(THE PROBLEM) Only the lines holding "byte" are wanted. Copy every one from the records below.

(RECORDS FOR THE TASK)
────
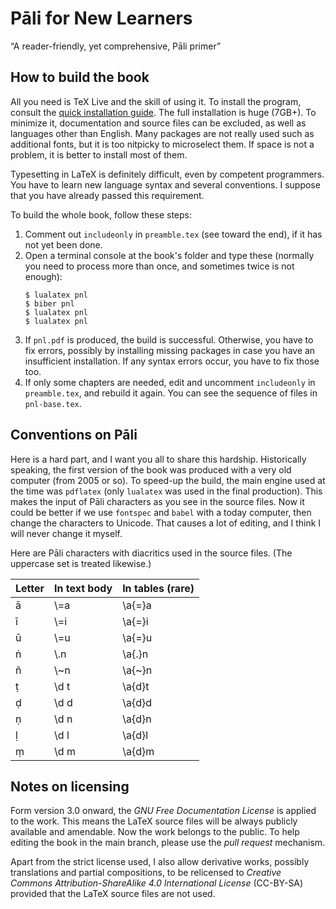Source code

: # Pāli for New Learners
“A reader-friendly, yet comprehensive, Pāli primer”

## How to build the book

All you need is TeX Live and the skill of using it. To install the program, consult the [quick installation guide](https://tug.org/texlive/quickinstall.html). The full installation is huge (7GB+). To minimize it, documentation and source files can be excluded, as well as languages other than English. Many packages are not really used such as additional fonts, but it is too nitpicky to microselect them. If space is not a problem, it is better to install most of them.

Typesetting in LaTeX is definitely difficult, even by competent programmers. You have to learn new language syntax and several conventions. I suppose that you have already passed this requirement.

To build the whole book, follow these steps:
1. Comment out `includeonly` in `preamble.tex` (see toward the end), if it has not yet been done.
2. Open a terminal console at the book's folder and type these (normally you need to process more than once, and sometimes twice is not enough):
    ```
    $ lualatex pnl
    $ biber pnl
    $ lualatex pnl
    $ lualatex pnl
    ```
3. If `pnl.pdf` is produced, the build is successful. Otherwise, you have to fix errors, possibly by installing missing packages in case you have an insufficient installation. If any syntax errors occur, you have to fix those too.
4. If only some chapters are needed, edit and uncomment `includeonly` in `preamble.tex`, and rebuild it again. You can see the sequence of files in `pnl-base.tex`.

## Conventions on Pāli

Here is a hard part, and I want you all to share this hardship. Historically speaking, the first version of the book was produced with a very old computer (from 2005 or so). To speed-up the build, the main engine used at the time was `pdflatex` (only `lualatex` was used in the final production). This makes the input of Pāli characters as you see in the source files. Now it could be better if we use `fontspec` and `babel` with a today computer, then change the characters to Unicode. That causes a lot of editing, and I think I will never change it myself.

Here are Pāli characters with diacritics used in the source files. (The uppercase set is treated likewise.)

| Letter | In text body | In tables (rare) |
| --- | --- | --- |
| ā | \\=a | \\a{=}a |
| ī | \\=i | \\a{=}i |
| ū | \\=u | \\a{=}u |
| ṅ | \\.n | \\a{.}n |
| ñ | \\~n | \\a{~}n |
| ṭ | \\d t | \\a{d}t |
| ḍ | \\d d | \\a{d}d |
| ṇ | \\d n | \\a{d}n |
| ḷ | \\d l | \\a{d}l |
| ṃ | \\d m | \\a{d}m |

## Notes on licensing

Form version 3.0 onward, the *GNU Free Documentation License* is applied to the work. This means the LaTeX source files will be always publicly available and amendable. Now the work belongs to the public. To help editing the book in the main branch, please use the *pull request* mechanism.

Apart from the strict license used, I also allow derivative works, possibly translations and partial compositions, to be relicensed to *Creative Commons Attribution-ShareAlike 4.0 International License* (CC-BY-SA) provided that the LaTeX source files are not used.
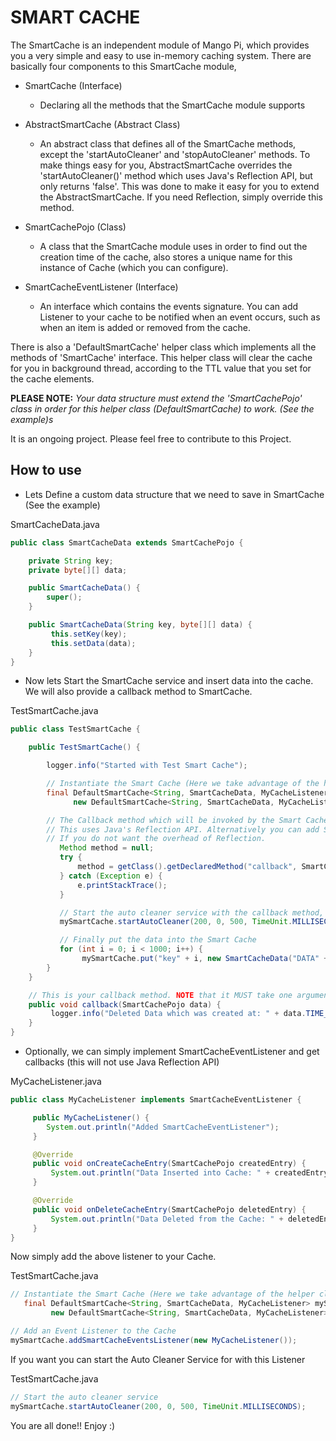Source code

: # SMART CACHE

The SmartCache is an independent module of Mango Pi, which provides you a very simple and easy to use
in-memory caching system. There are basically four components to this SmartCache module,

* SmartCache                (Interface)
    * Declaring all the methods that the SmartCache module supports

* AbstractSmartCache        (Abstract Class)
    * An abstract class that defines all of the SmartCache methods, except the 'startAutoCleaner' and 'stopAutoCleaner' methods.
    To make things easy for you, AbstractSmartCache overrides the 'startAutoCleaner()' method which
    uses Java's Reflection API, but only returns 'false'. This was done to make it easy for you to
    extend the AbstractSmartCache. If you need Reflection, simply override this method.

* SmartCachePojo            (Class)
    * A class that the SmartCache module uses in order to find out the creation time of the cache,
    also stores a unique name for this instance of Cache (which you can configure).

* SmartCacheEventListener   (Interface)
    * An interface which contains the events signature. You can add Listener to your cache to be
    notified when an event occurs, such as when an item is added or removed from the cache.

There is also a 'DefaultSmartCache' helper class which implements all the methods of 'SmartCache' interface.
This helper class will clear the cache for you in background thread, according to the TTL value that you set for the cache elements.

**PLEASE NOTE:** *Your data structure must extend the 'SmartCachePojo' class in order for this helper class (DefaultSmartCache) to work. (See the example)s*

It is an ongoing project. Please feel free to contribute to this Project.

## How to use

* Lets Define a custom data structure that we need to save in SmartCache (See the example)

SmartCacheData.java

```java
public class SmartCacheData extends SmartCachePojo {

    private String key;
    private byte[][] data;

    public SmartCacheData() {
        super();
    }

    public SmartCacheData(String key, byte[][] data) {
         this.setKey(key);
         this.setData(data);
    }
}
```

* Now lets Start the SmartCache service and insert data into the cache. We will also provide a callback method to SmartCache.

TestSmartCache.java

```java
public class TestSmartCache {

    public TestSmartCache() {

        logger.info("Started with Test Smart Cache");

        // Instantiate the Smart Cache (Here we take advantage of the helper class DefaultSmartCache)
        final DefaultSmartCache<String, SmartCacheData, MyCacheListener> mySmartCache =
              new DefaultSmartCache<String, SmartCacheData, MyCacheListener>();

        // The Callback method which will be invoked by the Smart Cache when deleting an entry from the Cache
        // This uses Java's Reflection API. Alternatively you can add SmartCacheEventListener to do the same job
        // If you do not want the overhead of Reflection.
           Method method = null;
           try {
               method = getClass().getDeclaredMethod("callback", SmartCachePojo.class);
           } catch (Exception e) {
               e.printStackTrace();
           }

           // Start the auto cleaner service with the callback method, as created above
           mySmartCache.startAutoCleaner(200, 0, 500, TimeUnit.MILLISECONDS, this, method);

           // Finally put the data into the Smart Cache
           for (int i = 0; i < 1000; i++) {
                mySmartCache.put("key" + i, new SmartCacheData("DATA" + i, createData(NUMBER_OF_CHUNKS, CHUNK_SIZE)));
        }
    }

    // This is your callback method. NOTE that it MUST take one argument of type V extends SmartCachePojo
    public void callback(SmartCachePojo data) {
         logger.info("Deleted Data which was created at: " + data.TIME_STAMP);
    }
}
```

* Optionally, we can simply implement SmartCacheEventListener and get callbacks
(this will not use Java Reflection API)

MyCacheListener.java

```java
public class MyCacheListener implements SmartCacheEventListener {

     public MyCacheListener() {
        System.out.println("Added SmartCacheEventListener");
     }

     @Override
     public void onCreateCacheEntry(SmartCachePojo createdEntry) {
         System.out.println("Data Inserted into Cache: " + createdEntry.getTIME_STAMP());
     }

     @Override
     public void onDeleteCacheEntry(SmartCachePojo deletedEntry) {
         System.out.println("Data Deleted from the Cache: " + deletedEntry.getTIME_STAMP());
     }
}
```

Now simply add the above listener to your Cache.

TestSmartCache.java

```java
// Instantiate the Smart Cache (Here we take advantage of the helper class DefaultSmartCache)
   final DefaultSmartCache<String, SmartCacheData, MyCacheListener> mySmartCache =
         new DefaultSmartCache<String, SmartCacheData, MyCacheListener>();

// Add an Event Listener to the Cache
mySmartCache.addSmartCacheEventsListener(new MyCacheListener());
```

If you want you can start the Auto Cleaner Service for with this Listener

TestSmartCache.java

```java
// Start the auto cleaner service
mySmartCache.startAutoCleaner(200, 0, 500, TimeUnit.MILLISECONDS);
```

You are all done!! Enjoy :)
────
(WRITTEN REPLY)
    private byte[][] data;
    public SmartCacheData(String key, byte[][] data) {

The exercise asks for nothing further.